Ultrafast Two-Dimensional Spectroscopy Uncovers Ubiquitous Electron-Paramagnon Coupling in Cuprates

Author: Giannetti, Claudio

Affiliation: Università Cattolica del Sacro Cuore

Type: Contributed Talk

Session: Ultrafast and spectroscopic probes of quantum materials

Date and Time: 24.07.2026, 09:35 - 09:55

The coupling between electronic excitations and collective bosonic modes is fundamental to the emergence of high-temperature superconductivity in cuprates. Despite extensive effort, conventional equilibrium and pump–probe optical spectroscopies still struggle to disentangle couplings to different bosonic modes when their energy scales overlap. Here we overcome this limitation using ultrafast two-dimensional electronic spectroscopy (2DES), which correlates excitation and detection photon energies with femtosecond time resolution.
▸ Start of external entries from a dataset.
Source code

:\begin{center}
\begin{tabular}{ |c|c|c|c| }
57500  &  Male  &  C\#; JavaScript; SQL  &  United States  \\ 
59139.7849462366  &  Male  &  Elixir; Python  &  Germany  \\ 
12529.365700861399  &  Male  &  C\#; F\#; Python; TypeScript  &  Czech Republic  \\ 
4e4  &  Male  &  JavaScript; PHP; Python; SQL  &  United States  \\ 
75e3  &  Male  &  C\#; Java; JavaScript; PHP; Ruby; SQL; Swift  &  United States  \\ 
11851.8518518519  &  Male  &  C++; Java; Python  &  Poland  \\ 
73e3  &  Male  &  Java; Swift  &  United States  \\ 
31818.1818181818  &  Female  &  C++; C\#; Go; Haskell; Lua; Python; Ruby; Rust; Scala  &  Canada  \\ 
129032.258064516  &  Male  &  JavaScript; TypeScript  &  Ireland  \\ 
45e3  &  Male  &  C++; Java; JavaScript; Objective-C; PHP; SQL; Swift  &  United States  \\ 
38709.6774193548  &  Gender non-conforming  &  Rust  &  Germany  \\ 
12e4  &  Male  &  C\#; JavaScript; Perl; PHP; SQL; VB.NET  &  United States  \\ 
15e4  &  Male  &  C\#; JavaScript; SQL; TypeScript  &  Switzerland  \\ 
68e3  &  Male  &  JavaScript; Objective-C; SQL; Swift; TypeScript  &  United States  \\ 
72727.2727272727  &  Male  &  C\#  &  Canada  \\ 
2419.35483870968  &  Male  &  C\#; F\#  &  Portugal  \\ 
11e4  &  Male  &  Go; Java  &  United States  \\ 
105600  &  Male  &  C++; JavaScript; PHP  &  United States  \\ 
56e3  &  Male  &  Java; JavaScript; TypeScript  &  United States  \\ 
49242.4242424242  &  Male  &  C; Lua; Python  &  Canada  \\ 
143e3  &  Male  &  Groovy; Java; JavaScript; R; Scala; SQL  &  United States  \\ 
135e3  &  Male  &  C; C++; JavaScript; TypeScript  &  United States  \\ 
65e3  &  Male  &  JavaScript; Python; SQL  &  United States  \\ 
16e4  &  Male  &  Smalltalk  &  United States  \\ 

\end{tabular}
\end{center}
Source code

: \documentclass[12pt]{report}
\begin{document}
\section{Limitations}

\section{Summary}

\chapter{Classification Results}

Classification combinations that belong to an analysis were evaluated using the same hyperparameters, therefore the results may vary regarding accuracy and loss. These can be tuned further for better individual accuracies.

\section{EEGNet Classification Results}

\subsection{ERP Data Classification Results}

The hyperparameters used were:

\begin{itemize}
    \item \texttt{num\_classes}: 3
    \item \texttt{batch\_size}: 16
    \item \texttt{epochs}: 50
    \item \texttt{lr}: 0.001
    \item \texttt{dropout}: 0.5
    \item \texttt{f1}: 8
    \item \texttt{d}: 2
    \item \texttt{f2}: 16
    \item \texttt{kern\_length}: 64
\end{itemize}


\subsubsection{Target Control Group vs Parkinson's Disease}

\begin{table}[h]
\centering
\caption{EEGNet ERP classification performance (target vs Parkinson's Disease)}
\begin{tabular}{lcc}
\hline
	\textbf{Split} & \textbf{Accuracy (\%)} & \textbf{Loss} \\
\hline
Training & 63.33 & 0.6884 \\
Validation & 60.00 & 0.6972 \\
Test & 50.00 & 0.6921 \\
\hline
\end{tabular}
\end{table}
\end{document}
Applied to optimally doped Bi2212, 2DES reveals a pronounced off-diagonal resonance arising from the ultrafast generation of nonthermal bosons with energy ℏΩq = 200 meV. By comparing the measured spectra with a theoretical framework that explicitly includes the interaction between charge-transfer and magnetic excitations, we identify these bosons as paramagnons with momenta centered near (π/2, π/2) and extending toward (0, π) and (π, 0). The resonance persists across a large range of temperatures and doping concentrations, demonstrating that high-energy paramagnons are ubiquitously and strongly coupled to electronic excitations throughout the cuprate phase diagram. Time-domain analysis constrains the build-up of the paramagnon population to ≲ 10 fs, placing a lower bound λ ≳ 0.7 on the coupling strength. More broadly, our results establish 2DES as a powerful approach for disentangling mode-selective electron–boson interactions in strongly correlated materials.